Franklin often put into his calendar "weather predictions;"
but they were quite as likely to come out wrongly
as do "Old Prob's" predictions now.
When he was criticised for the inaccuracy of his predictions,
he said good-naturedly:
"However, no one but will allow that we always hit the day
of the month. As for weather, I consider it will be of no
service to anybody to know what weather is to be one
thousand miles off; therefore, I always set down exactly
the weather my reader will have wheresoever he may be at
the time. We only ask an allowance of a few days
and if there still be a mistake, set it down to the printer."
The almanac of 1738 has a scolding preface, which
appears to be the work of Mistress Saunders. She says
her husband had set out to visit an old star-gazer of his
acquaintance on the Potomac, and left her the almanac,
sealed, to send to the printer. She suspects some jests
directed against her, bursts the seal, and
plays havoc generally with the almanac. She says:
"Looking over the months, I find he has put in abundance
of foul weather this year; and therefore I have scattered
here and there where I could find room, 'fair,'
'pleasant,' etc., for the poor women to dry their clothes in."

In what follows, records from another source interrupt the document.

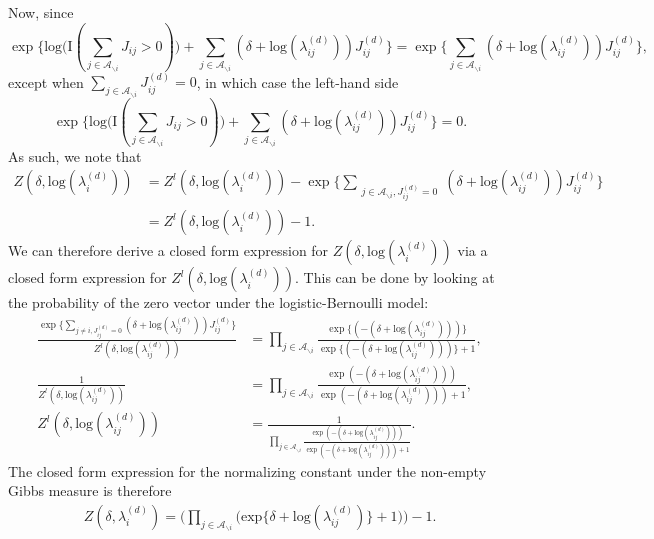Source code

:\documentclass[a4paper]{article}
\begin{document}
  	 Now, since 
  	\begin{equation*}
  	\exp\Big\{ \mbox{log}\big(\text{I}( \sum_{j \in \mathcal{A}_{\backslash i}} J_{ij} > 0 )\big) + \sum_{j \in \mathcal{A}_{\backslash i}} (\delta+\mbox{log}(\lambda_{ij}^{(d)}))J_{ij}^{(d)} \Big\}= \exp\Big\{ \sum_{j \in \mathcal{A}_{\backslash i}} (\delta+\mbox{log}(\lambda_{ij}^{(d)}))J_{ij}^{(d)} \Big\},
  	\end{equation*} except when $\sum\limits_{j \in \mathcal{A}_{\backslash i}} J^{(d)}_{ij}=0$, in which case the left-hand side 
  	\begin{equation*}
\exp\Big\{ \mbox{log}\big(\text{I}( \sum_{j \in \mathcal{A}_{\backslash i}} J_{ij} > 0 )\big) + \sum_{j \in \mathcal{A}_{\backslash i}} (\delta+\mbox{log}(\lambda_{ij}^{(d)}))J_{ij}^{(d)} \Big\}= 0.  	
\end{equation*}
 As such, we note that 
 \begin{equation*}
 \begin{aligned}
Z(\delta,\mbox{log}(\lambda_{i}^{(d)}))& = Z^{l}(\delta,\mbox{log}(\lambda_{i}^{(d)})) -  \exp\Big\{ \sum\limits_{\substack{j \in \mathcal{A}_{\backslash i}, J^{(d)}_{ij}=0}} (\delta+\mbox{log}(\lambda_{ij}^{(d)}))J_{ij}^{(d)} \Big\}
\\& = Z^{l}(\delta,\mbox{log}(\lambda_{i}^{(d)})) -  1.
\end{aligned}
 \end{equation*}
   We can therefore derive a closed form expression for $Z(\delta,\mbox{log}(\lambda_{i}^{(d)}))$ via a closed form expression for $Z^{l}(\delta,\mbox{log}(\lambda_{i}^{(d)}))$. This can be done by looking at the probability of the zero vector under the logistic-Bernoulli model:
   \begin{equation*}
   \begin{aligned}
\frac{\exp\Big\{\sum_{j\neq i, J^{(d)}_{ij}=0} (\delta+\mbox{log}(\lambda_{ij}^{(d)}))J_{ij}^{(d)} \Big\}}{Z^{l}(\delta,\mbox{log}(\lambda_{ij}^{(d)}))} &= \prod_{j \in \mathcal{A}_{\backslash i} }   \frac{ \exp\{(-(\delta+\mbox{log}(\lambda_{ij}^{(d)})))\}}{\exp\{(-(\delta+\mbox{log}(\lambda_{ij}^{(d)})))\} + 1},\\
\frac{1}{Z^{l}(\delta,\mbox{log}(\lambda_{ij}^{(d)}))} &= \prod_{j \in \mathcal{A}_{\backslash i} }   \frac{ \exp{(-(\delta+\mbox{log}(\lambda_{ij}^{(d)})))}}{\exp{(-(\delta+\mbox{log}(\lambda_{ij}^{(d)})))} + 1}, \\
Z^{l}(\delta,\mbox{log}(\lambda_{ij}^{(d)})) &= \frac{1}{\prod_{j \in \mathcal{A}_{\backslash i}}   \frac{ \exp{(-(\delta+\mbox{log}(\lambda_{ij}^{(d)})))}}{\exp{(-(\delta+\mbox{log}(\lambda_{ij}^{(d)})))} + 1}}.
  	 \end{aligned}  
  	 \end{equation*}
  	 The closed form expression for the normalizing constant under the non-empty Gibbs measure is therefore    \begin{equation*}
  	 \begin{aligned}Z(\delta,\lambda_i^{(d)}) = \Big(\prod_{j \in \mathcal{A}_{\backslash i}} \Big(\mbox{exp}\{\delta+\mbox{log}(\lambda_{ij}^{(d)})\} + 1\Big)\Big)-1.
  	  \end{aligned}  
  	  \end{equation*}
\end{document}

Franklin grew to be a highly educated man, and a very
[129] gentlemanly man, too, for all he was so awkward and
ungainly on his first morning in Philadelphia. Years later,
when he went to England and to France in behalf of his
country, his wit and his knowledge and his fine manners were
the delight of the Court. And this was a very fortunate
thing for America you may be sure and for this reason, these
old European countries with all their elegance, and wealth,
and "blue blood," and Court society, had formed an idea
that Americans were all awkward clod-hoppers;
"horny-handed tillers of the soil," they were used to calling them, and
they had the idea, I suppose, that the country
had not a single cultured, educated person upon its face. And so it was,
that when Franklin appeared before them, he carried
everybody by surprise; and many an Englishman and many a
Frenchman, who had supposed we knew nothing in America
except to dig in the earth, turned about and began to think
that perhaps we were "somebodies" over here after all.

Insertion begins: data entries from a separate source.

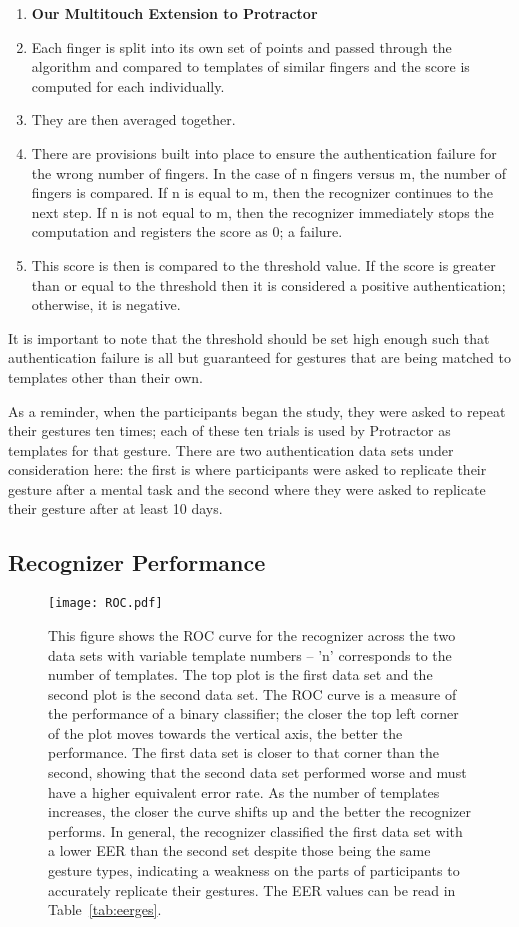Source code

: \documentclass{sig-alternate-10pt}
\begin{document}
\begin{enumerate}
\item[] \textbf{Our Multitouch Extension to Protractor}
\item  Each finger is split into its own set of points and passed through the algorithm and compared to templates of similar fingers and the score is computed for each individually. 
\item They are then averaged together.
\item There are provisions built into place to ensure the authentication failure for the wrong number of fingers. In the case of n fingers versus m, the number of fingers is compared. If n is equal to m, then the recognizer continues to the next step. If n is not equal to m, then the recognizer immediately stops the computation and registers the score as 0; a failure.
\item This score is then  is compared to the threshold value. If the score is greater than or equal to the threshold then it is considered a positive authentication; otherwise, it is negative.
\end{enumerate}
It is important to note that the threshold should be set high enough such that authentication failure is all but guaranteed for gestures that are being matched to templates other than their own.

       As a reminder, when the participants began the study, they were asked to repeat their gestures ten times; each of these ten trials is used by Protractor as templates for that gesture. There are two authentication data sets under consideration here: the first is where participants were asked to replicate their gesture after a mental task and the second where they were asked to replicate their gesture after at least 10 days.



\subsection{Recognizer Performance}


\begin{figure}[t!]

\texttt{[image: ROC.pdf]}
\caption{This figure shows the ROC curve for the recognizer across the two data sets with variable template numbers --   'n' corresponds to the number of templates. The top plot is the first data set and the second plot is the second data set. The ROC curve is a measure of the performance of a binary classifier; the closer the top left corner of the plot moves towards the vertical axis, the better the performance. The first data set is closer to that corner than the second, showing that the second data set performed worse and must have a higher equivalent error rate. As the number of templates increases, the closer the curve shifts up and the better the recognizer performs. In general, the recognizer classified the first data set with a lower EER than the second set despite those being the same gesture types, indicating a weakness on the parts of participants to accurately replicate their gestures. The EER values can be read in Table~\ref{tab:eerges}.}
\label{fig:roc1}
\end{figure}
\end{document}
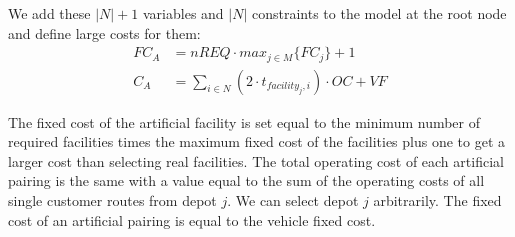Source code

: We add these $|N|+1$ variables and $|N|$ constraints to the model at the root node and define large costs for them:
\begin{align*}
 FC_A & =nREQ \cdot max_{j \in M}\{FC_j\}+1 \nonumber \\
 C_A & = \sum_{i \in N}(2 \cdot t_{facility_j,i}) \cdot OC + VF  \nonumber
\end {align*} 

The fixed cost of the artificial facility is set equal to the minimum number of required facilities 
times the maximum fixed cost of the facilities plus one to get a larger cost than selecting
real facilities. The total operating cost of each artificial 
pairing is the same with  a value equal to the sum of the operating costs of all single 
customer routes from depot $j$. We can select depot $j$ arbitrarily. The fixed cost of an artificial pairing is equal to the vehicle fixed cost. 
 













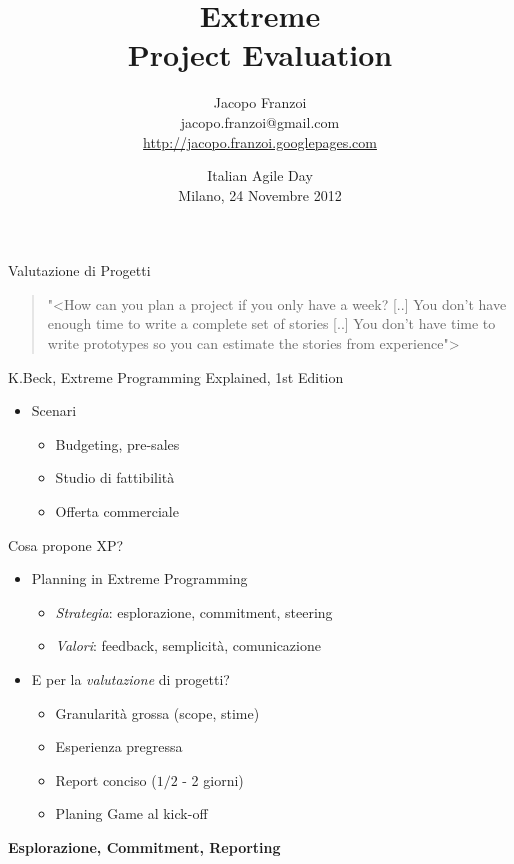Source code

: \documentclass[compress, red, 14pt, pdf]{beamer}
\title{ Extreme \\ Project Evaluation }
\author{
	Jacopo Franzoi \\
	{\scriptsize jacopo.franzoi@gmail.com } \\
	{\scriptsize \href{http://jacopo.franzoi.googlepages.com/}{http://jacopo.franzoi.googlepages.com} \\ }
}
\date{
	Italian Agile Day \\
	Milano, 24 Novembre 2012
}
\newcommand{\highlight}[1]{{\color{purple} \emph{#1}}}
\begin{document}
	\begin{frame}
		\titlepage
	\end{frame}	

	\begin{frame}{Valutazione di Progetti}
		\begin{quote}
			{\small "<{How can you plan a project if you only have a week? [..] You don't have enough time to write a complete set of stories [..] You don't have time to write prototypes so you can estimate the stories from experience}">}
		\end{quote}
		\hfill {\scriptsize K.Beck, Extreme Programming Explained, 1st Edition}

		\begin{itemize}
			\item Scenari
			\begin{itemize}
				\item Budgeting, pre-sales
				\item Studio di fattibilità
				\item Offerta commerciale
			\end{itemize}
		\end{itemize}
	\end{frame}


	\begin{frame}{Cosa propone XP?}
		\begin{itemize}
			\item Planning in Extreme Programming
			\begin{itemize}
				\item \highlight{Strategia}: esplorazione, commitment, steering
				\item \highlight{Valori}: feedback, semplicità, comunicazione
			\end{itemize}
		\end{itemize}

		\begin{itemize}
			\item E per la \highlight{valutazione} di progetti?
			\begin{itemize}
				\item Granularità grossa (scope, stime)
				\item Esperienza pregressa
				\item Report conciso ($1/2$ - 2 giorni)
				\item Planing Game al kick-off
			\end{itemize}
		\end{itemize}
		
		\begin{center}
			\textbf{Esplorazione, Commitment, Reporting}
		\end{center}
	\end{frame}
\end{document}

Franklin was never dizzied by the flattering attention he
received in these countries. He never forgot that he was
there to plead for America; and plead he did, wisely and
well, many a time rendering her a service that she could
never repay.
In every position of honor, in every trying time when
wisdom and caution were needed, Franklin was sure to be
called upon by his countrymen. And never did he fail them.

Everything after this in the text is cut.